## ACTIVITY
Would you return exactly the lines from the top of the data below through the one containing "<bref>Eph 2:1-2 NKJV</bref>", leaving out the pictures?

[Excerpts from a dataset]
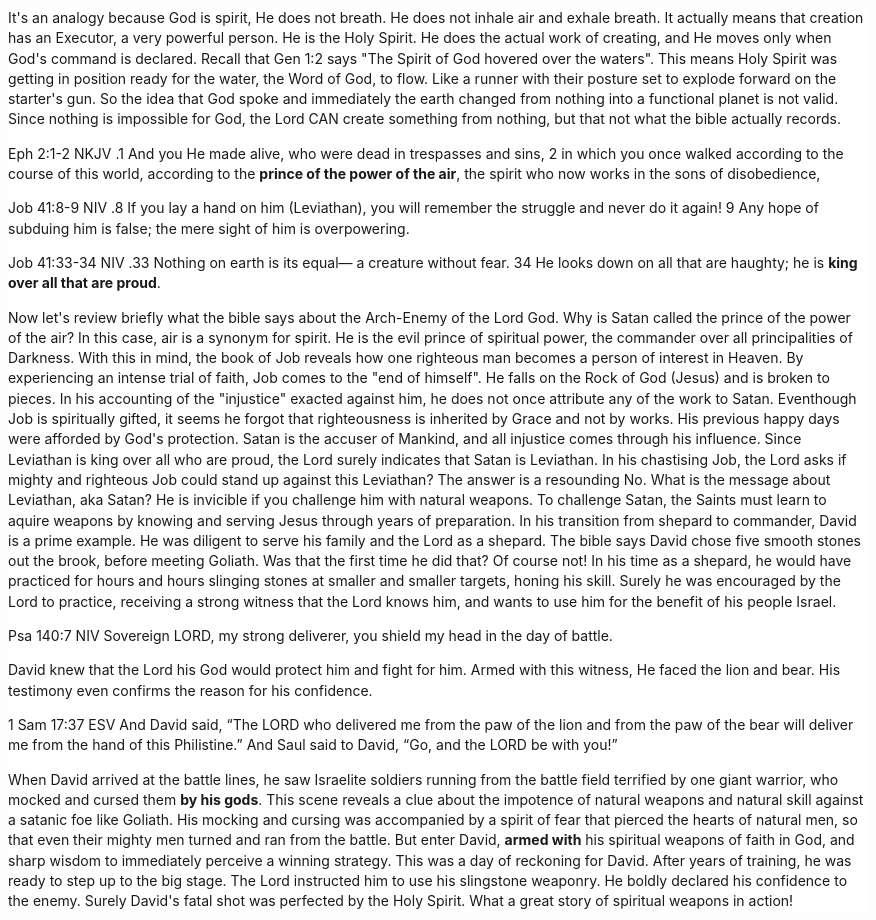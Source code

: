 It's an analogy because God is spirit, He does not breath. He does not inhale air and exhale breath. It actually means that creation has an Executor, a very powerful person. He is the Holy Spirit. He does the actual work of creating, and He moves only when God's command is declared. Recall that Gen 1:2 says "The Spirit of God hovered over the waters". This means Holy Spirit was getting in position ready for the water, the Word of God, to flow. Like a runner with their posture set to explode forward on the starter's gun. So the idea that God spoke and immediately the earth changed from nothing into a functional planet is not valid. Since nothing is impossible for God, the Lord CAN create something from nothing, but that not what the bible actually records. 

<bref>Eph 2:1-2 NKJV</bref>
.<bref>1</bref> And you He made alive, who were dead in trespasses and sins, <bref>2</bref> in which you once walked according to the course of this world, according to the **prince of the power of the air**, the spirit who now works in the sons of disobedience,

<bref>Job 41:8-9 NIV</bref>
.<bref>8</bref> If you lay a hand on him (Leviathan), you will remember the struggle and never do it again! <bref>9</bref> Any hope of subduing him is false; the mere sight of him is overpowering.

<bref>Job 41:33-34 NIV</bref>
.<bref>33</bref> Nothing on earth is its equal— a creature without fear. <bref>34</bref> He looks down on all that are haughty; he is **king over all that are proud**.

Now let's review briefly what the bible says about the Arch-Enemy of the Lord God. Why is Satan called the prince of the power of the air? In this case, air is a synonym for spirit. He is the evil prince of spiritual power, the commander over all principalities of Darkness. With this in mind, the book of Job reveals how one righteous man becomes a person of interest in Heaven. By experiencing an intense trial of faith, Job comes to the "end of himself". He falls on the Rock of God (Jesus) and is broken to pieces. In his accounting of the "injustice" exacted against him, he does not once attribute any of the work to Satan. Eventhough Job is spiritually gifted, it seems he forgot that righteousness is inherited by Grace and not by works. His previous happy days were afforded by God's protection. Satan is the accuser of Mankind, and all injustice comes through his influence. Since Leviathan is king over all who are proud, the Lord surely indicates that Satan is Leviathan. In his chastising Job, the Lord asks if mighty and righteous Job could stand up against this Leviathan? The answer is a resounding No. What is the message about Leviathan, aka Satan? He is invicible if you challenge him with natural weapons. To challenge Satan, the Saints must learn to aquire weapons by knowing and serving Jesus through years of preparation. In his transition from shepard to commander, David is a prime example. He was diligent to serve his family and the Lord as a shepard. The bible says David chose five smooth stones out the brook, before meeting Goliath. Was that the first time he did that? Of course not! In his time as a shepard, he would have practiced for hours and hours slinging stones at smaller and smaller targets, honing his skill. Surely he was encouraged by the Lord to practice, receiving a strong witness that the Lord knows him, and wants to use him for the benefit of his people Israel. 

<bref>Psa 140:7 NIV</bref>
Sovereign LORD, my strong deliverer, you shield my head in the day of battle.

David knew that the Lord his God would protect him and fight for him. Armed with this witness, He faced the lion and bear. His testimony even confirms the reason for his confidence.

<bref>1 Sam 17:37 ESV</bref>
And David said, “The LORD who delivered me from the paw of the lion and from the paw of the bear will deliver me from the hand of this Philistine.” And Saul said to David, “Go, and the LORD be with you!”

When David arrived at the battle lines, he saw Israelite soldiers running from the battle field terrified by one giant warrior, who mocked and cursed them **by his gods**. This scene reveals a clue about the impotence of natural weapons and natural skill against a satanic foe like Goliath. His mocking and cursing was accompanied by a spirit of fear that pierced the hearts of natural men, so that even their mighty men turned and ran from the battle. But enter David, **armed with** his spiritual weapons of faith in God, and sharp wisdom to immediately perceive a winning strategy. This was a day of reckoning for David. After years of training, he was ready to step up to the big stage. The Lord instructed him to use his slingstone weaponry. He boldly declared his confidence to the enemy. Surely David's fatal shot was perfected by the Holy Spirit. What a great story of spiritual weapons in action!
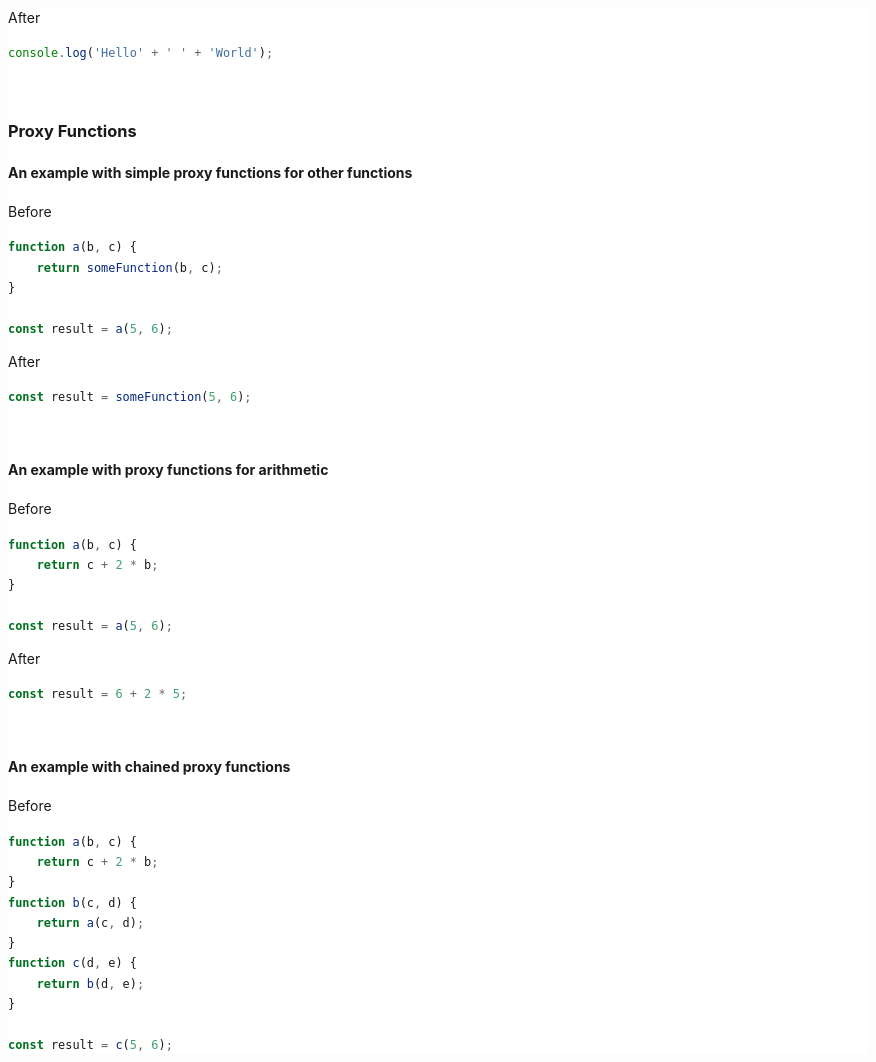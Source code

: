 After

```javascript
console.log('Hello' + ' ' + 'World');
```

<br/>

### Proxy Functions

#### An example with simple proxy functions for other functions

Before

```javascript
function a(b, c) {
    return someFunction(b, c);
}

const result = a(5, 6);
```

After

```javascript
const result = someFunction(5, 6);
```

<br/>

#### An example with proxy functions for arithmetic

Before

```javascript
function a(b, c) {
    return c + 2 * b;
}

const result = a(5, 6);
```

After

```javascript
const result = 6 + 2 * 5;
```

<br/>

#### An example with chained proxy functions

Before

```javascript
function a(b, c) {
    return c + 2 * b;
}
function b(c, d) {
    return a(c, d);
}
function c(d, e) {
    return b(d, e);
}

const result = c(5, 6);
```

## RESPONSE
Source code

: It's an analogy because God is spirit, He does not breath. He does not inhale air and exhale breath. It actually means that creation has an Executor, a very powerful person. He is the Holy Spirit. He does the actual work of creating, and He moves only when God's command is declared. Recall that Gen 1:2 says "The Spirit of God hovered over the waters". This means Holy Spirit was getting in position ready for the water, the Word of God, to flow. Like a runner with their posture set to explode forward on the starter's gun. So the idea that God spoke and immediately the earth changed from nothing into a functional planet is not valid. Since nothing is impossible for God, the Lord CAN create something from nothing, but that not what the bible actually records. 

<bref>Eph 2:1-2 NKJV</bref>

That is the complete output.